# Suche Bedienpult



## plc_tippser (2 September 2005)

Hallo,

ich suche eine Bedienpult, welches in der Größe eines Klemmkastens ist, ca. 600 breit und 400 tief und ein wenig zum Bediener geneigt ist.

Es soll kein Stehpult sein.

pt


----------



## Heinz (2 September 2005)

Hallo pltippser,
ich denke Du warst schon bei Rittal ...

Vorschlag:
nehme ein Bedienpult von Rittal und baue es geneigt an.

Achtung, wir hatte damals Lieferzeiten für das Pult von 6 WOCHEN  :!:

Aber dafür bekommt Du es nach Maß. Mit Galgen etc....

Die Kunden wollen häufig Rittal daher Rittal.


----------



## plc_tippser (2 September 2005)

Hallo Heinz,

klar war ich schon bei zig Herstellern. Meistens lassen die HP´s aber die meisten Fragen offen, sprich die haben keinen vernünftigen Onlinekatalog.

Blöd ist, dass das Pult wahrscheinlich irgendwo auf einem Schreibtisch liegt und verschoben werden kann. Noch blöder ist, das wir keine Fertigung in irgendeiner Art haben, um etwas passendes zu bauen.

Gruß, pt


----------



## Heinz (2 September 2005)

Ich würde die Anforderung zustellen und damit die Hersteller anfragen. Da Ihr keine Fertigung habt würde ich die Ausschnitte, Löcher mit anfragen.

Zu den Maßen und Fragen:
Rittal kann dir fast jedes MAß liefern, wie andere Hersteller auch.

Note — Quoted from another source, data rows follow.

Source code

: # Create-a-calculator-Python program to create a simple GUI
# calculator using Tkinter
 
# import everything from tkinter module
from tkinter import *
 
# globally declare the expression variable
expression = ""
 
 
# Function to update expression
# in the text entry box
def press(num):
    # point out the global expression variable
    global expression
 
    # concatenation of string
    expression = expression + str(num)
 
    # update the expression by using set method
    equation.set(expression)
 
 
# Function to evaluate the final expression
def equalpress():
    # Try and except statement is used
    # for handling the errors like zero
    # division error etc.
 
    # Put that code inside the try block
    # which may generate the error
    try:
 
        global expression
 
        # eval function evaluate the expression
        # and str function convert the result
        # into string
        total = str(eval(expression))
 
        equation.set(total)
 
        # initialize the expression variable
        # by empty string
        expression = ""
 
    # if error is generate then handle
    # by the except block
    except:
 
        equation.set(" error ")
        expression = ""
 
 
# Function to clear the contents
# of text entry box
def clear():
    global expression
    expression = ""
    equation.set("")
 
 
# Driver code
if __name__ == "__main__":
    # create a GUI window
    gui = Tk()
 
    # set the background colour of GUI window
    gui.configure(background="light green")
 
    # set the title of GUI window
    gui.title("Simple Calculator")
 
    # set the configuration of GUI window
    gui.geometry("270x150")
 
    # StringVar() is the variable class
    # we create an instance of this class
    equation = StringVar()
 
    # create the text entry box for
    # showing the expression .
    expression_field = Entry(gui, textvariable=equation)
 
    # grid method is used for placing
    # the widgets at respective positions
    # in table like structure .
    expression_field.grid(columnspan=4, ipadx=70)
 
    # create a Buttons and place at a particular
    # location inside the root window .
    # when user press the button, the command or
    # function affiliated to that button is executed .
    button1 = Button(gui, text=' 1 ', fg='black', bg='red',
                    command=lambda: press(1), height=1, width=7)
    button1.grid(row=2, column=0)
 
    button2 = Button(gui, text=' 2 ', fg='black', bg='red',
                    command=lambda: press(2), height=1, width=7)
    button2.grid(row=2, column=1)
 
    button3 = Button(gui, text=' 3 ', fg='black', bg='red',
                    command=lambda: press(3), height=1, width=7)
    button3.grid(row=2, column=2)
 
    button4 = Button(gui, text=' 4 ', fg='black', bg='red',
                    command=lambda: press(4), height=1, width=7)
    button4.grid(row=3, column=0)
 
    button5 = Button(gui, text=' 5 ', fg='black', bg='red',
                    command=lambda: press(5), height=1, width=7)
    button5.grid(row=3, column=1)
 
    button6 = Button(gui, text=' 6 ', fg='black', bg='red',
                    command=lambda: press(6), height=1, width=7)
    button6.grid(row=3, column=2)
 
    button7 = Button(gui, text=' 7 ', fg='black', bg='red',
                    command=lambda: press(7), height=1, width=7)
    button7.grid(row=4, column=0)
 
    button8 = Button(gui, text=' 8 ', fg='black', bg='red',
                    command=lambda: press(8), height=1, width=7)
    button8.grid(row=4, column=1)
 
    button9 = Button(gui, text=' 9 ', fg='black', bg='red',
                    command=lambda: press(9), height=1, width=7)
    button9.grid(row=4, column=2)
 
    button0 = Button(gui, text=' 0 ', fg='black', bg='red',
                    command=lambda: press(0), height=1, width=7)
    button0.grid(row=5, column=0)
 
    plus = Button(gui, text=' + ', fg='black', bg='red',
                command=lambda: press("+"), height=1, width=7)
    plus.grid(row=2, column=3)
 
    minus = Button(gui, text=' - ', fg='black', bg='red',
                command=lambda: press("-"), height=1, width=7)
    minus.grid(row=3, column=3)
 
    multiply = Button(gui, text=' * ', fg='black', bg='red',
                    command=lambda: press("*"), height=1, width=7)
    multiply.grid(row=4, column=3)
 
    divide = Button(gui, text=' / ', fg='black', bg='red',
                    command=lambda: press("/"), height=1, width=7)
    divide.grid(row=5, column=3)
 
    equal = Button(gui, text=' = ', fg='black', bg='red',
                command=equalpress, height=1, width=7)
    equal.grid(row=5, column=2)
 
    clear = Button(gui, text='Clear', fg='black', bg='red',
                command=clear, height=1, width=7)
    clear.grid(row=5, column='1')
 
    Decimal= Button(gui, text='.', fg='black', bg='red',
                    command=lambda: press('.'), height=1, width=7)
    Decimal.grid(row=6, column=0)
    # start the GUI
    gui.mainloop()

Dass das Pult auf einem Schriebtisch verschiebbar liegt, macht die Sache nicht einfacher. Zugentlastungen etc zu finden, die noch gut aussehen ist nicht ganz einfach.


----------



## Markus (2 September 2005)

muss es so groß sein?
wenn du mal etwas vom schaltschrank wegdenkst und dir mal bei conrad, elv, reichelt... die pultgehäuse anschaust? vieleicht gibts da was?

wenn zu klein vieleicht zwei miteinander verschrauben?...


----------



## knabi (2 September 2005)

Wir haben mal ein ähnliches Pult für einen Prüfplatz zusammengestellt, aus einem Rittal- Pultaufsatz und einer Bodenplatte. Das Ganze war, glaube ich, 800mm breit, 400mm hoch und 500mm (unten) bzw. 400mm(oben) tief, die (klappbare) Vorderseite ca. 30° geneigt. Meinst Du sowas?
Da könnte ich am Montag die Infos liefern, habe leider keinen RITTAL-Katalog zu Hause  :wink:


----------



## plc_tippser (2 September 2005)

knabi schrieb:
			
		

> Wir haben mal ein ähnliches Pult für einen Prüfplatz zusammengestellt, aus einem Rittal- Pultaufsatz und einer Bodenplatte. Das Ganze war, glaube ich, 800mm breit, 400mm hoch und 500mm (unten) bzw. 400mm(oben) tief, die (klappbare) Vorderseite ca. 30° geneigt. Meinst Du sowas?
> Da könnte ich am Montag die Infos liefern, habe leider keinen RITTAL-Katalog zu Hause  :wink:



Diesen Pultaufsatz habe ich auch schon gesehen, wusste aber nicht, ob man das Loch Kundengerecht schließen kann.
Nähere Infos würden mich schon interssieren.

pt


----------



## knabi (5 September 2005)

So,hier mal ein Bild von dem (im Aufbau befindlichen) Pult. Dachtest Du in etwa an so etwas?


----------



## plc_tippser (5 September 2005)

Ja in etwa, nur nicht stehend sondern liegend. Was bei dir oben ist, soll bei uns vorne sein, die Einbauten nach oben ausgerichtet. Ich hatte auch schon daran gedacht, das hinzulegen, aber unten ist ja ein großes Loch, für das es keinen passenden Abschlussdeckel gibt?!


Bei Reichelt, Conrad und elv kann ich leider nur Kunststoffgehäuse finden, ansonsten währe das schon das passende gewesen.


pt


----------



## knabi (5 September 2005)

OK, dann habe ich noch einen andere Variante: Ein Pultmittelteil, oben und unten mit Abschlußplatte verschließen (gibt's auch schon fertig bei RITTAL):


----------



## plc_tippser (5 September 2005)

Hallo Knabi,

da könnte es drauf raus laufen. Ich war mir nur noch nicht sicher, ob es passende Deckel dafür gibt, aber nach deinem Beitrag scheint es diese ja zu geben. Ich bin im I-Net noch auf die Fa. Prioline gestossen. Mal sehen was die anbieten können.

Gruß pt


----------